* [TASK DESCRIPTION]: Send back the data below exactly. Drop every picture.

═════ MATERIAL FOR THIS EXERCISE

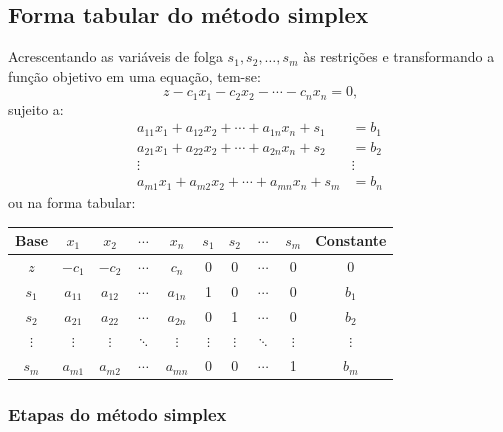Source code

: \documentclass[
	12pt,				%
	openright,			%
	twoside,			%
	a4paper,			%
	english,			%
	french,				%
	brazil,				%
	sumario=tradicional
]{abntex2}
\numberwithin{example}{chapter}
\numberwithin{remark}{chapter}
\numberwithin{definition}{chapter}
\numberwithin{figure}{chapter}
\begin{document}
\subsection{Forma tabular do método simplex}

Acrescentando as variáveis de folga $s_1, s_2, \dots, s_m$ às restrições e transformando a função objetivo em uma equação, tem-se:
$$
    z-c_1 x_1 - c_2 x_2 - \cdots - c_n x_n = 0
    \text{,}
$$
sujeito a:
\begin{align*}
    a_{11}x_1 + a_{12}x_2 + \cdots + a_{1n}x_n + s_1 & = b_1\\
    a_{21}x_1 + a_{22}x_2 + \cdots + a_{2n}x_n + s_2 & = b_2\\
    \vdots \hspace{100pt} & \vdots\\
    a_{m1}x_1 + a_{m2}x_2 + \cdots + a_{mn}x_n + s_m & = b_n
\end{align*}
ou na forma tabular:
\begin{table}[h]
	\centering
	\begin{tabular}{|c|c|c|c|c|c|c|c|c|c|}
		\hline
		Base & $x_1$ & $x_2$ & $\cdots$ & $x_n$ & $s_1$ & $s_2$ & $\cdots$ & $s_m$ & Constante \\
	    \hline
	    $z$ & $-c_1$ & $-c_2$ & $\cdots$ & $c_n$ & 0 & 0 & $\cdots$ & 0 & 0\\
	    \hline
	    $s_1$ & $a_{11}$ & $a_{12}$ & $\cdots$ & $a_{1n}$ & 1 & 0 & $\cdots$ & 0 & $b_1$\\
	    \hline
	    $s_2$ & $a_{21}$ & $a_{22}$ & $\cdots$ & $a_{2n}$ & 0 & 1 & $\cdots$ & 0 & $b_2$\\
	    \hline
	    $\vdots$ & $\vdots$ & $\vdots$ & $\ddots$ & $\vdots$ & $\vdots$ & $\vdots$ & $\ddots$ & $\vdots$ & $\vdots$\\
	    \hline
	    $s_m$ & $a_{m1}$ & $a_{m2}$ & $\cdots$ & $a_{mn}$ & 0 & 0 & $\cdots$ & 1 & $b_m$\\
	    \hline
	\end{tabular}
\end{table}

\subsubsection{Etapas do método simplex}
\end{document}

══════════

* [ANSWER TO THIS PROBLEM]:
Source code

: \documentclass[
	12pt,				%
	openright,			%
	twoside,			%
	a4paper,			%
	english,			%
	french,				%
	brazil,				%
	sumario=tradicional
]{abntex2}
\numberwithin{example}{chapter}
\numberwithin{remark}{chapter}
\numberwithin{definition}{chapter}
\numberwithin{figure}{chapter}
\begin{document}
\subsection{Forma tabular do método simplex}

Acrescentando as variáveis de folga $s_1, s_2, \dots, s_m$ às restrições e transformando a função objetivo em uma equação, tem-se:
$$
    z-c_1 x_1 - c_2 x_2 - \cdots - c_n x_n = 0
    \text{,}
$$
sujeito a:
\begin{align*}
    a_{11}x_1 + a_{12}x_2 + \cdots + a_{1n}x_n + s_1 & = b_1\\
    a_{21}x_1 + a_{22}x_2 + \cdots + a_{2n}x_n + s_2 & = b_2\\
    \vdots \hspace{100pt} & \vdots\\
    a_{m1}x_1 + a_{m2}x_2 + \cdots + a_{mn}x_n + s_m & = b_n
\end{align*}
ou na forma tabular:
\begin{table}[h]
	\centering
	\begin{tabular}{|c|c|c|c|c|c|c|c|c|c|}
		\hline
		Base & $x_1$ & $x_2$ & $\cdots$ & $x_n$ & $s_1$ & $s_2$ & $\cdots$ & $s_m$ & Constante \\
	    \hline
	    $z$ & $-c_1$ & $-c_2$ & $\cdots$ & $c_n$ & 0 & 0 & $\cdots$ & 0 & 0\\
	    \hline
	    $s_1$ & $a_{11}$ & $a_{12}$ & $\cdots$ & $a_{1n}$ & 1 & 0 & $\cdots$ & 0 & $b_1$\\
	    \hline
	    $s_2$ & $a_{21}$ & $a_{22}$ & $\cdots$ & $a_{2n}$ & 0 & 1 & $\cdots$ & 0 & $b_2$\\
	    \hline
	    $\vdots$ & $\vdots$ & $\vdots$ & $\ddots$ & $\vdots$ & $\vdots$ & $\vdots$ & $\ddots$ & $\vdots$ & $\vdots$\\
	    \hline
	    $s_m$ & $a_{m1}$ & $a_{m2}$ & $\cdots$ & $a_{mn}$ & 0 & 0 & $\cdots$ & 1 & $b_m$\\
	    \hline
	\end{tabular}
\end{table}

\subsubsection{Etapas do método simplex}
\end{document}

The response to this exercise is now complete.